Wednesday, February 17, 2010

Different high school=different preparedness for college

A perfect grade at you respective school may not be an A at another school?? This is all news to me. In the article by Katy Murphy, she talks about how high school students, although academically at bar for high school standards, "about 20% of the freshman who enter Cal State East Bay with a 4.0 GPA need at least some remediation in Math, English or both...". Mike Kirst goes on to talk about students in their first few years of college:

In America, high school course content and homework demand and pacing is detached from college.
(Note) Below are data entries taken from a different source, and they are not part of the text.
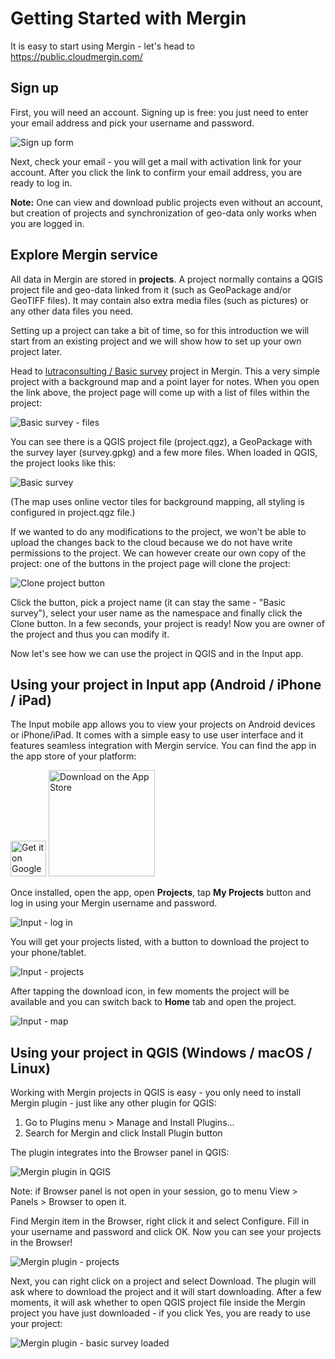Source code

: # Getting Started with Mergin

It is easy to start using Mergin - let's head to https://public.cloudmergin.com/

## Sign up

First, you will need an account. Signing up is free: you just need to enter your email address and pick your username and password.

![Sign up form](images/sign-up-form.png)

Next, check your email - you will get a mail with activation link for your account.
After you click the link to confirm your email address, you are ready to log in.

**Note:** One can view and download public projects even without an account, but creation of projects
and synchronization of geo-data only works when you are logged in.

## Explore Mergin service

All data in Mergin are stored in **projects**. A project normally contains a QGIS project file
and geo-data linked from it (such as GeoPackage and/or GeoTIFF files). It may contain also extra
media files (such as pictures) or any other data files you need.

Setting up a project can take a bit of time, so for this introduction we will start from an existing
project and we will show how to set up your own project later.

Head to [lutraconsulting / Basic survey](https://public.cloudmergin.com/projects/lutraconsulting/Basic%20survey/tree)
project in Mergin. This a very simple project with a background map and a point layer for notes.
When you open the link above, the project page will come up with a list of files within the project:

![Basic survey - files](images/basic-survey-files.png)

You can see there is a QGIS project file (project.qgz), a GeoPackage with the survey layer (survey.gpkg)
and a few more files. When loaded in QGIS, the project looks like this:

![Basic survey](images/basic-survey-map.png)

(The map uses online vector tiles for background mapping, all styling is configured in project.qgz file.)

If we wanted to do any modifications to the project, we won't be able to upload the changes back to the cloud
because we do not have write permissions to the project. We can however create our own copy of the project:
one of the buttons in the project page will clone the project:

![Clone project button](images/project-icon-clone.png)

Click the button, pick a project name (it can stay the same - "Basic survey"), select your user name as the namespace
and finally click the Clone button. In a few seconds, your project is ready! Now you are owner of the project
and thus you can modify it.

Now let's see how we can use the project in QGIS and in the Input app.

## Using your project in Input app (Android / iPhone / iPad)

The Input mobile app allows you to view your projects on Android devices or iPhone/iPad. It comes with a simple
easy to use user interface and it features seamless integration with Mergin service. You can find the app in the
app store of your platform:

<p>
<a href='https://play.google.com/store/apps/details?id=uk.co.lutraconsulting'><img alt='Get it on Google Play' src='images/google-play-store-badge.png' height="57" /></a>
<a href='https://apps.apple.com/us/app/input/id1478603559?ls=1'><img alt='Download on the App Store' src='images/app-store.png' width="170" /></a>
</p>

Once installed, open the app, open **Projects**, tap **My Projects** button and log in using your Mergin username
and password.

![Input - log in](images/input-login.png)


You will get your projects listed, with a button to download the project to your phone/tablet.

![Input - projects](images/input-projects.png)

After tapping the download icon, in few moments the project will be available and you can switch back to **Home** tab
and open the project.

![Input - map](images/input-map-basic-survey.png)

## Using your project in QGIS (Windows / macOS / Linux)

Working with Mergin projects in QGIS is easy - you only need to install Mergin plugin - just like any other plugin for QGIS:

1. Go to Plugins menu > Manage and Install Plugins...
2. Search for Mergin and click Install Plugin button

The plugin integrates into the Browser panel in QGIS:

![Mergin plugin in QGIS](images/qgis-mergin-browser.png)

Note: if Browser panel is not open in your session, go to menu View > Panels > Browser to open it.

Find Mergin item in the Browser, right click it and select Configure. Fill in your username and password and click OK.
Now you can see your projects in the Browser!

![Mergin plugin - projects](images/qgis-mergin-projects.png)

Next, you can right click on a project and select Download. The plugin will ask where to download the project and it will
start downloading. After a few moments, it will ask whether to open QGIS project file inside the Mergin project you have
just downloaded - if you click Yes, you are ready to use your project:

![Mergin plugin - basic survey loaded](images/qgis-mergin-basic-survey.png)
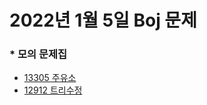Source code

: # 2022년 1월 5일 Boj 문제

### \* 모의 문제집
- [13305  주유소](https://www.acmicpc.net/problem/13305)
- [12912  트리수정](https://www.acmicpc.net/problem/12912)
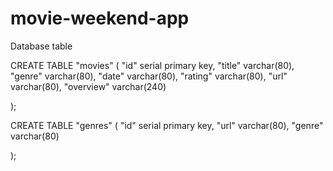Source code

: # movie-weekend-app


Database table

CREATE TABLE "movies" (
	"id" serial primary key,
	"title" varchar(80),
	"genre" varchar(80),
	"date" varchar(80),
	"rating" varchar(80),
	"url" varchar(80),
	"overview" varchar(240)
	
	
);

CREATE TABLE "genres" (
	"id" serial primary key,
	"url" varchar(80),
	"genre" varchar(80)
	
	
);
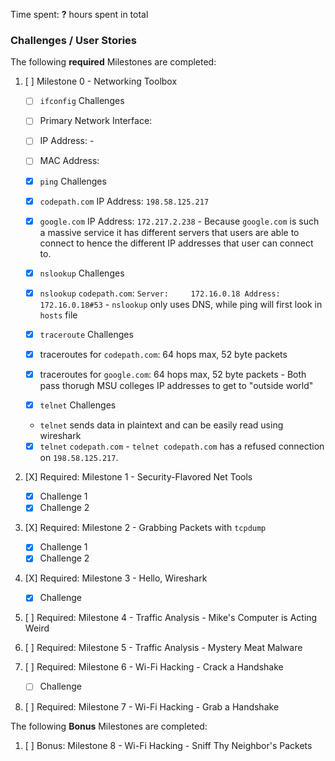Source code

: Time spent: **?** hours spent in total 
### Challenges / User Stories
The following **required** Milestones are completed:
1. [ ]  Milestone 0 - Networking Toolbox
    - [ ]  `ifconfig` Challenges
      - [ ]  Primary Network Interface: 
      - [ ]  IP Address: 
       - 
      - [ ]  MAC Address: 

    - [X]  `ping` Challenges
      -  [x]  `codepath.com` IP Address: `198.58.125.217`
      -  [X]  `google.com` IP Address: `172.217.2.238`
       -  Because `google.com` is such a massive service it has different servers that users are able to connect to hence the different IP addresses that user can connect to.

    - [X]  `nslookup` Challenges
      - [X]  `nslookup` `codepath.com`: `Server:     172.16.0.18
Address:    172.16.0.18#53`
       -  `nslookup` only uses DNS, while ping will first look in `hosts` file

    - [X]  `traceroute` Challenges
      - [X]  traceroutes for `codepath.com`: 64 hops max, 52 byte packets
      - [X]  traceroutes for `google.com`: 64 hops max, 52 byte packets
       -  Both pass thorugh MSU colleges IP addresses to get to "outside world"

    - [X]  `telnet` Challenges
      -   `telnet` sends data in plaintext and can be easily read using wireshark
      - [X]  `telnet` `codepath.com`
        -  `telnet codepath.com` has a refused connection on `198.58.125.217`.

1. [X]  Required: Milestone 1 - Security-Flavored Net Tools
    - [X]  Challenge 1
    - [X]  Challenge 2

1. [X]  Required: Milestone 2 - Grabbing Packets with `tcpdump`
    - [X]  Challenge 1
    - [X]  Challenge 2

1. [X]  Required: Milestone 3 - Hello, Wireshark
    - [X]  Challenge

1. [ ]  Required: Milestone 4 - Traffic Analysis - Mike's Computer is Acting Weird

1. [ ]  Required: Milestone 5 - Traffic Analysis - Mystery Meat Malware

1. [ ]  Required: Milestone 6 - Wi-Fi Hacking - Crack a Handshake
    - [ ]  Challenge

1. [ ]  Required: Milestone 7 - Wi-Fi Hacking - Grab a Handshake


The following **Bonus** Milestones are completed:
1. [ ] Bonus: Milestone 8 - Wi-Fi Hacking - Sniff Thy Neighbor's Packets

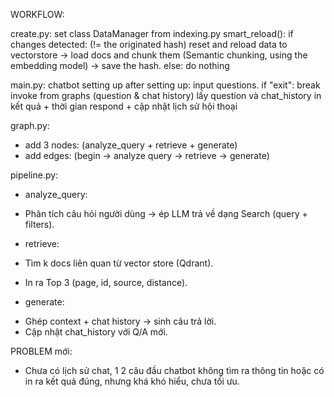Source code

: WORKFLOW:

create.py:
set class DataManager from indexing.py
smart_reload(): 
if changes detected: (!= the originated hash)
    reset and reload data to vectorstore
    -> load docs and chunk them (Semantic chunking, using the embedding model) -> save the hash.
else: do nothing

main.py:
chatbot setting up
after setting up:
    input questions.
    if "exit":
        break
    invoke from graphs (question & chat history)
    lấy question và chat_history
    in kết quả + thời gian respond + cập nhật lịch sử hội thoại

graph.py:
- add 3 nodes: (analyze_query + retrieve + generate)
- add edges: (begin -> analyze query -> retrieve -> generate)

pipeline.py:
- analyze_query:
* Phân tích câu hỏi người dùng → ép LLM trả về dạng Search (query + filters).
- retrieve:
* Tìm k docs liên quan từ vector store (Qdrant).

* In ra Top 3 (page, id, source, distance).
- generate:
* Ghép context + chat history → sinh câu trả lời.
* Cập nhật chat_history với Q/A mới.


PROBLEM mới:
* Chưa có lịch sử chat, 1 2 câu đầu chatbot không tìm ra thông tin hoặc có in ra kết quả đúng, nhưng khá khó hiểu, chưa tối ưu.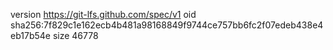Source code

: version https://git-lfs.github.com/spec/v1
oid sha256:7f829c1e162ecb4b481a98168849f9744ce757bb6fc2f07edeb438e4eb17b54e
size 46778
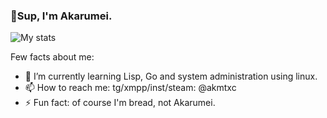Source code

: ### 👋Sup, I'm Akarumei.
![My stats](https://github-readme-stats.vercel.app/api?username=akmtxc&show_icons=true&theme=dark)


Few facts about me:
- 🌱 I’m currently learning Lisp, Go and system administration using linux.
- 📫 How to reach me: tg/xmpp/inst/steam: @akmtxc
- ⚡ Fun fact: of course I'm bread, not Akarumei.
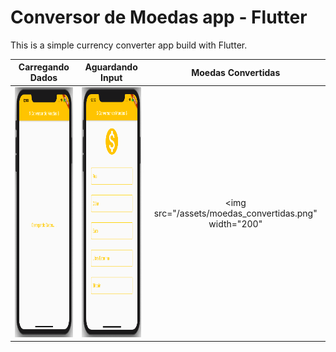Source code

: # Conversor de Moedas app - Flutter

This is a simple currency converter app build with Flutter.

Carregando Dados            |  Aguardando Input            |  Moedas Convertidas             
:-------------------------:|:-------------------------:|:-------------------------:
<img src="/assets/carregando_dados.png" width="200" height="400"/>  |  <img src="/assets/aguardando_input.png" width="200" height="400"/>  |  <img src="/assets/moedas_convertidas.png" width="200" 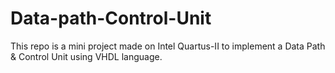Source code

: # Data-path-Control-Unit
This repo is a mini project made on Intel Quartus-II to implement a Data Path &amp; Control Unit using VHDL language.
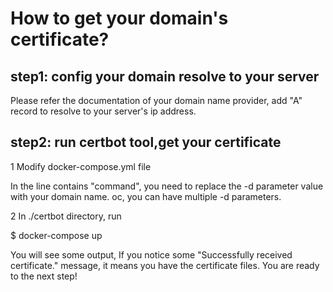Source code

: 
# How to get your domain's certificate?

## step1: config your domain resolve to your server

Please refer the documentation of your domain name provider, add "A" record to resolve to your server's
ip address.

## step2: run certbot tool,get your certificate

1 Modify docker-compose.yml file 

In the line contains "command", you need to replace the -d parameter value with your domain name. oc, you can
have multiple -d parameters.

2 In ./certbot directory, run 

$ docker-compose up

You will see some output, If you notice some "Successfully received certificate." message, it means 
you have the certificate files. You are ready to the next step!
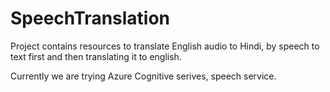 # SpeechTranslation
Project contains resources to translate English audio to Hindi, by speech to text first and then translating it to english.

Currently we are trying Azure Cognitive serives, speech service.

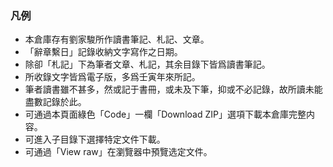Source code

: ### 凡例

- 本倉庫存有劉家駿所作讀書筆記、札記、文章。
- 「辭章繫日」記錄收納文字寫作之日期。
- 除卻「札記」下為筆者文章、札記，其余目錄下皆爲讀書筆記。
- 所收錄文字皆爲電子版，多爲壬寅年來所記。
- 筆者讀書雖不甚多，然或記于書冊，或未及下筆，抑或不必記錄，故所讀未能盡數記錄於此。
- 可通過本頁面綠色「Code」一欄「Download ZIP」選項下載本倉庫完整内容。
- 可進入子目錄下選擇特定文件下載。
- 可通過「View raw」在瀏覽器中預覽选定文件。
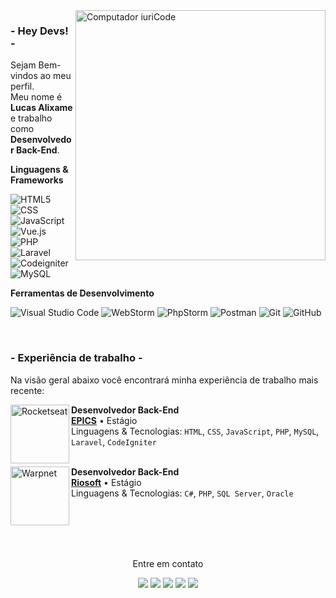 <img src="https://raw.githubusercontent.com/MicaelliMedeiros/micaellimedeiros/master/image/computer-illustration.png" min-width="400px" max-width="400px" width="400px" align="right" alt="Computador iuriCode">

### - Hey Devs! -

<p align="left"> 
  Sejam Bem-vindos ao meu perfil.<br>
  Meu nome é <strong>Lucas Alixame</strong> e trabalho como <strong>Desenvolvedor Back-End</strong>.
</p>

**Linguagens & Frameworks**

  ![HTML5](https://img.shields.io/badge/-HTML5-333333?style=flat&logo=HTML5)
  ![CSS](https://img.shields.io/badge/-CSS-333333?style=flat&logo=CSS3&logoColor=1572B6)
  ![JavaScript](https://img.shields.io/badge/-JavaScript-333333?style=flat&logo=javascript)
  ![Vue.js](https://img.shields.io/badge/-Vue.js-333333?style=flat&logo=vue.js)
  ![PHP](https://img.shields.io/badge/-PHP-333333?style=flat&logo=php)
  ![Laravel](https://img.shields.io/badge/-Laravel-333333?style=flat&logo=laravel)
  ![Codeigniter](https://img.shields.io/badge/-Codeigniter%20Native-333333?style=flat&logo=codeigniter)
  ![MySQL](https://img.shields.io/badge/-MySQL-333333?style=flat&logo=mysql)

**Ferramentas de Desenvolvimento**

  ![Visual Studio Code](https://img.shields.io/badge/-Visual%20Studio%20Code-333333?style=flat&logo=visual-studio-code&logoColor=007ACC)
  ![WebStorm](https://img.shields.io/badge/-WebStorm-333333?style=flat&logo=webstorm&logoColor=2496ED)
  ![PhpStorm](https://img.shields.io/badge/-PhpStorm-333333?style=flat&logo=phpstorm&logoColor=b115ef)
  ![Postman](https://img.shields.io/badge/-Postman-333333?style=flat&logo=postman)
  ![Git](https://img.shields.io/badge/-Git-333333?style=flat&logo=git)
  ![GitHub](https://img.shields.io/badge/-GitHub-333333?style=flat&logo=github)  

<br/>

### - Experiência de trabalho -
Na visão geral abaixo você encontrará minha experiência de trabalho mais recente:

[<img align="left" height="94px" width="94px" alt="Rocketseat" src="http://portfoliolu.ld2v.com.br/img/epics.png"/>](https://epics.com.br/)

**Desenvolvedor Back-End** \
[**EPICS**](https://epics.com.br/) • Estágio \
Linguagens & Tecnologias: `HTML`, `CSS`, `JavaScript`, `PHP`, `MySQL`, `Laravel`, `CodeIgniter`\
<br/>

[<img align="left" height="94px" width="94px" alt="Warpnet" src="http://portfoliolu.ld2v.com.br/img/riosoft.jpg"/>](https://www.riosoft.com.br/)

**Desenvolvedor Back-End** \
[**Riosoft**](https://www.riosoft.com.br/) • Estágio \
Linguagens & Tecnologias: `C#`, `PHP`, `SQL Server`, `Oracle`\
<br/>

<br/>
<br/>
<br/>
 
<p align="center">
  Entre em contato
</p>

<p align="center">
  <a href="http://portfoliolu.ld2v.com.br/" alt="Site Pessoal">
  <img src="https://img.shields.io/badge/-Site Pessoal-0e76a8?style=flat-square&logo=stars&logoColor=white&link=http://portfoliolu.ld2v.com.br/" /></a>
  
  <a href="https://www.linkedin.com/in/lucas-alixame-2747a01b7/" alt="Linkedin">
  <img src="https://img.shields.io/badge/-Linkedin-0e76a8?style=flat-square&logo=Linkedin&logoColor=white&link=https://www.linkedin.com/in/lucas-alixame-2747a01b7/" /></a>

  <a href="https://api.whatsapp.com/send?1=pt_BR&phone=5517992162676" alt="WhatsApp">
  <img src="https://img.shields.io/badge/-WhatsApp-25d366?style=flat-square&labelColor=25d366&logo=whatsapp&logoColor=white&link=https://api.whatsapp.com/send?1=pt_BR&phone=5517992162676"/></a>

  <a href="https://www.facebook.com/lucas.alixame" alt="Facebook">
  <img src="https://img.shields.io/badge/-Facebook-3b5998?style=flat-square&labelColor=3b5998&logo=facebook&logoColor=white&link=https://www.facebook.com/lucas.alixame"/></a>

  <a href="https://www.instagram.com/alixamelucas/" alt="Instagram">
  <img src="https://img.shields.io/badge/-Instagram-DF0174?style=flat-square&labelColor=DF0174&logo=instagram&logoColor=white&link=LINK-DO-SEU-INSTAGRAM"/></a>
</p>  
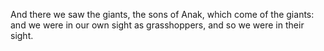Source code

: And there we saw the giants, the sons of Anak, which come of the giants: and we were in our own sight as grasshoppers, and so we were in their sight.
If you’re not in AP classes, it’s really quite dangerous… It’s more common than uncommon” that students feel they are prepared from their college future in high school, but realize that they were wrong.

Worell also goes to comment about how freshman and sophomore students are seeing college:



Worell has spent years working with low-income, minority students and studying
the psychology behind their college experiences. He said they often arrive on
campus and discover they have a year or two of remedial course work ahead of
them. It’s common for them to feel they don’t belong, he said, and to drop out.

How I'm interpreting this article is that now its not only what colleges we go to that will help our future, but now we have to start worrying about what high schools students are going to? because they weren't as prepared because they went to a lower rated school, "where the standards are lower"? That doesn't seem right. I thought there was a law or something that made it so that all should get equal education no matter where from or what race you are.